I have received two questions about this issue, both from Victoria. My first correspondent wrote:
Recently my Fire Brigade in Victoria has opted to implement an emergency response system. The system basically takes the emergency information which is sent to the brigade via pager, and from this creates a map of the shortest route, nearby hydrants, weather etc. There are a number of these types of programs around and many of them are already in use in other Brigades and emergency services.
It’s all automatic. One system uses existing off air decoder infrastructure which is already installed at each fire station and generates the response information automatically using software designed by the owner of the company. Another system “taps into” the network using its own radio receivers and again generates the information automatically using software designed by the owner.
There has been much discussion regarding the legality of such a program and whether or not we are committing an offence by using them. I have tried to research the law which governs the use of this information however have been unsuccessful in finding the relevant legislation. Are you able to point me in the right direction and/or provide your advice on the subject?
I declined to address that as it was just too far outside my area of expertise and I didn’t have sufficient detail to understand the issue.

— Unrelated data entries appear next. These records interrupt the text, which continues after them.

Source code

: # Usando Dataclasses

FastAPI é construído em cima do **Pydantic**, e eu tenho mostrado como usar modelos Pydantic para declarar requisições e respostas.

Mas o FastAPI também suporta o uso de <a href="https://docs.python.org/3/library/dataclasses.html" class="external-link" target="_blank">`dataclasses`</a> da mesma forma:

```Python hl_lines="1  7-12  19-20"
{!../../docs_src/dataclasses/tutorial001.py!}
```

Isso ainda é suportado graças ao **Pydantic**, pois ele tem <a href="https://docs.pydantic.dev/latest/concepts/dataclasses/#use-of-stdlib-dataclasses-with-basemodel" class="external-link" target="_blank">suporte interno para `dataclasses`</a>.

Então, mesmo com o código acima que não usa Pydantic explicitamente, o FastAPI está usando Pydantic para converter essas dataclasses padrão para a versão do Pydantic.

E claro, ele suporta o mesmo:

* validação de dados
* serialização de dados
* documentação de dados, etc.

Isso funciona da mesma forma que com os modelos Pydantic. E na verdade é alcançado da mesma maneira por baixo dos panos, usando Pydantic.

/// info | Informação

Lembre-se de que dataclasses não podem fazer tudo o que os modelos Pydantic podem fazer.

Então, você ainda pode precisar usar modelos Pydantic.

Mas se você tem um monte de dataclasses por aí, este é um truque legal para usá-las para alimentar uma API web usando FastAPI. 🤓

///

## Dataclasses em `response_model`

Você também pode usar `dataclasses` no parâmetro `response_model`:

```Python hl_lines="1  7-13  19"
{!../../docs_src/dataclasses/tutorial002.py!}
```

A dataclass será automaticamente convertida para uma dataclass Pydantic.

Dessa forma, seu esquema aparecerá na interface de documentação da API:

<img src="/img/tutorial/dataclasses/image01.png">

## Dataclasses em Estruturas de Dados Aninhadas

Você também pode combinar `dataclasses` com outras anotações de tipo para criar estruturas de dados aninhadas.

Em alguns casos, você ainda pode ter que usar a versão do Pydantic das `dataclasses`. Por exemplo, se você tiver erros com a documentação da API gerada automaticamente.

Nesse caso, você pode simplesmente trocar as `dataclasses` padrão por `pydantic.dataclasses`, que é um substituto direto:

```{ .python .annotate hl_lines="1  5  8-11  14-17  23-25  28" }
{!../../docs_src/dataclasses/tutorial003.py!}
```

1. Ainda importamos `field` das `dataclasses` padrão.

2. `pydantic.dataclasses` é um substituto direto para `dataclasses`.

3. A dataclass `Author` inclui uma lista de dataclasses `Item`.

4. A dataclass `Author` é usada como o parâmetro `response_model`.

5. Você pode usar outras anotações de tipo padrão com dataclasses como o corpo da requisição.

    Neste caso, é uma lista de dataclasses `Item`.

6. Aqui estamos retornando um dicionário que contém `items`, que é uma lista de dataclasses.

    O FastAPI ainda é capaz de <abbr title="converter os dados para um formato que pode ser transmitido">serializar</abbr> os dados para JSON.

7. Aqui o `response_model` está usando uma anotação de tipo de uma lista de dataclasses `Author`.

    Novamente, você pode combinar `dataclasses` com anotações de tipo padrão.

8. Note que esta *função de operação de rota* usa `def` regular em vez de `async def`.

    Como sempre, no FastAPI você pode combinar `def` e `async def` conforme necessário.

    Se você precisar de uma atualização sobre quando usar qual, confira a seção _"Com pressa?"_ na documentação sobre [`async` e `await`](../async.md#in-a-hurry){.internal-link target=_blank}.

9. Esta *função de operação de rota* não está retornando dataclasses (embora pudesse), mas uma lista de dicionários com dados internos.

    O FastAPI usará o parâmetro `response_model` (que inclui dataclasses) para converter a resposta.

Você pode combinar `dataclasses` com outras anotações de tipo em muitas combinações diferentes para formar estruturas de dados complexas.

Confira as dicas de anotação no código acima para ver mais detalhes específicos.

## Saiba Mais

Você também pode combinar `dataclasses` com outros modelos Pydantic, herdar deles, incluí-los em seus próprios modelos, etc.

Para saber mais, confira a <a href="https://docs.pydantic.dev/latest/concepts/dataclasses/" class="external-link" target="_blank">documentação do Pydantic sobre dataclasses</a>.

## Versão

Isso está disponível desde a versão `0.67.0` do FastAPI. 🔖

I have now received a second question from another correspondent who included a memo from Victoria SES dated 6 March 2016 headed ‘Enhanced Messaging Systems for Member Availability and Operational Response’. My (second) correspondent wrote:
Currently, a major issue (perhaps across emergency services across the nation) is the use of scanning to view emergency alerting messages on different devices. Of particular note is the current problem facing VICSES and CFA members in regards to the large user base of the mobile application BART (http://www.bart.emerg.com.au/).
A number of users had been running scanners to receive EAS paging messages on their computers or brigade PC’s to supplement the pagers commonly used for alerting. The organisation behind BART took that a step further and integrated a paging feed (I’m assuming captured via a radio scanner) into their mobile application.
My understanding of the law up until now was that radio frequency scanning is perfectly legal as long as the user does not act on information they were not initially authorised to receive. If that is indeed the case, then by being SES or CFA members that are authorised to act on the information (given that we are all issued pagers which receive the same information) how can the service send an email to all members with a blanket statement claiming it is illegal? Over the past 5+ years I understand that telecommunications legislation has undergone some major changes and my lack of legal knowledge has made it rather difficult to understand. Perhaps it has changed, and I am unaware.
I did phone the ACMA information line to ask about this and was advised that there were no issues with scanning. After all, the CFA even sells Uniden scanners to their members. Uniden themselves sell pre-programmed scanners for ESO frequencies to the general public.
I suspected VICSES may consider the BART application to be illegal as they are running a commercial service with information captured using a scanner, however the actual statement from the service seems to imply that no feeds of any sort may be captured in any way which I believe to be incorrect. Being of an IT technical background, I have been keen to set up my own feed at the brigade headquarters to display on an information panel in our operations room, however according to the service this is illegal too.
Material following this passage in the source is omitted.